In de wet, die de Heere bij de berg Sinaï aan Zijn volk Israël gegeven heeft, blijkt dat vreemdelingen bij de Heere niet alleen plichten, maar ook rechten hebben. In Exodus 22:21 lezen we: "Gij zult ook de vreemdeling geen overlast doen, noch hem onderdrukken; want gij zijt vreemdelingen geweest in Egypteland". Wie de vreemdeling onderdrukt, krijgt met de Heere te doen (vers 24). En in Deut. 10:18 wordt gezegd dat de Heere de vreemdeling liefheeft. Israël moet de vreemdeling ook liefhebben, omdat het zelf vreemdeling is geweest in Egypte (vers 19). Israëls dankbaarheid voor de verlossing uit Egypte dient gestalte te krijgen in de omgang met de vreemdeling.

Tot de plichten van de vreemdeling behoorden de sabbatsheiliging (Ex. 20:10) en het eten van ongezuurd brood in de paasweek (Ex. 12:19). Verder was het nuttigen van bloed voor hen verboden (Lev. 17:10) evenals de afgodendienst (Lev. 20:2). In het algemeen kan gezegd worden, dat voor de vreemdeling dezelfde plichten golden als voor de Israëlieten. Een uitzondering hierop is de regel, dat de vreemdeling wel dood aas mocht eten en de Israëliet niet (Deut. 14:21).

De rechten die de vreemdeling had, deden niet veel onder voor de rechten die de Israëlieten hadden. De Israëlieten moesten arme vreemdelingen net zo behandelen als arme volksgenoten: ze moesten hen brood en kleding geven (Deut. 10:18). Ook mocht de vreemdeling delen in de tienden die de Israëlieten elke drie jaar voor de sociaal zwakken afdroegen (Deut. 26:12). Daarnaast mocht hij ook gebruik maken van het recht om te vluchten naar de vrijstad (Num. 35:15). Behalve sociale rechten had de vreemdeling ook religieuze rechten. De geschiedenis van Ruth de Moabitische maakt duidelijk dat vreemdelingen niet altijd alleen "om den brode" naar Israël trokken. Onder hen zullen er net als Ruth velen zijn geweest die zeer bewust hun toevlucht hebben gezocht "onder de vleugelen van de God van Israël" (Ruth. 2:12).
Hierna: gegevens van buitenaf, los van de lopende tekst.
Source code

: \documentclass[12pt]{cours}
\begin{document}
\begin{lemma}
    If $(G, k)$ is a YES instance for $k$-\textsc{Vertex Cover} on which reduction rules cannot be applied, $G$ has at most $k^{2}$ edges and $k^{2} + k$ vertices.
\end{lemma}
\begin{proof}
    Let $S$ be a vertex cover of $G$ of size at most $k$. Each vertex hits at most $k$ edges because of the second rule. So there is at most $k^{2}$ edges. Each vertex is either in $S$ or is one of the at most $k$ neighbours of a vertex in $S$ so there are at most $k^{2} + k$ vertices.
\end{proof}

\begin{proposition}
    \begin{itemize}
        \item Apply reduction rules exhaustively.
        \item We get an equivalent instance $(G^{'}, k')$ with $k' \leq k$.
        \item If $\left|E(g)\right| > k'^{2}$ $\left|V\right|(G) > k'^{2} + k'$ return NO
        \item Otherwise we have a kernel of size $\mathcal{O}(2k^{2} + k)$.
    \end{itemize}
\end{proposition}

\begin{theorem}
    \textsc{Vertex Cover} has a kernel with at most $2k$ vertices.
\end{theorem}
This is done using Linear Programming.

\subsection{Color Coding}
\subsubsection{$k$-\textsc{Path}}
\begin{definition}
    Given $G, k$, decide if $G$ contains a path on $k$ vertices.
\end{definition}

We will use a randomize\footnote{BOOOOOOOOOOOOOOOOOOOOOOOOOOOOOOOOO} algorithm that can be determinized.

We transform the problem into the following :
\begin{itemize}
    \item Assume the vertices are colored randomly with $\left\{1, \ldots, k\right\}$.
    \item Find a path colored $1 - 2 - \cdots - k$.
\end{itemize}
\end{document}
Er stond de vreemdelingen niets in de weg om besneden te worden, het pascha te vieren (Ex. 12:48) en in de vergadering des Heeren te komen. Wel waren er bepaalde voorwaarden: de Egyptenaar en de Edomiet mochten pas in het derde geslacht in de vergadering des Heeren komen, terwijl de Ammonieten en de Moabieten "in eeuwigheid" niet in de vergadering des Heeren mochten komen (Deut. 23:3).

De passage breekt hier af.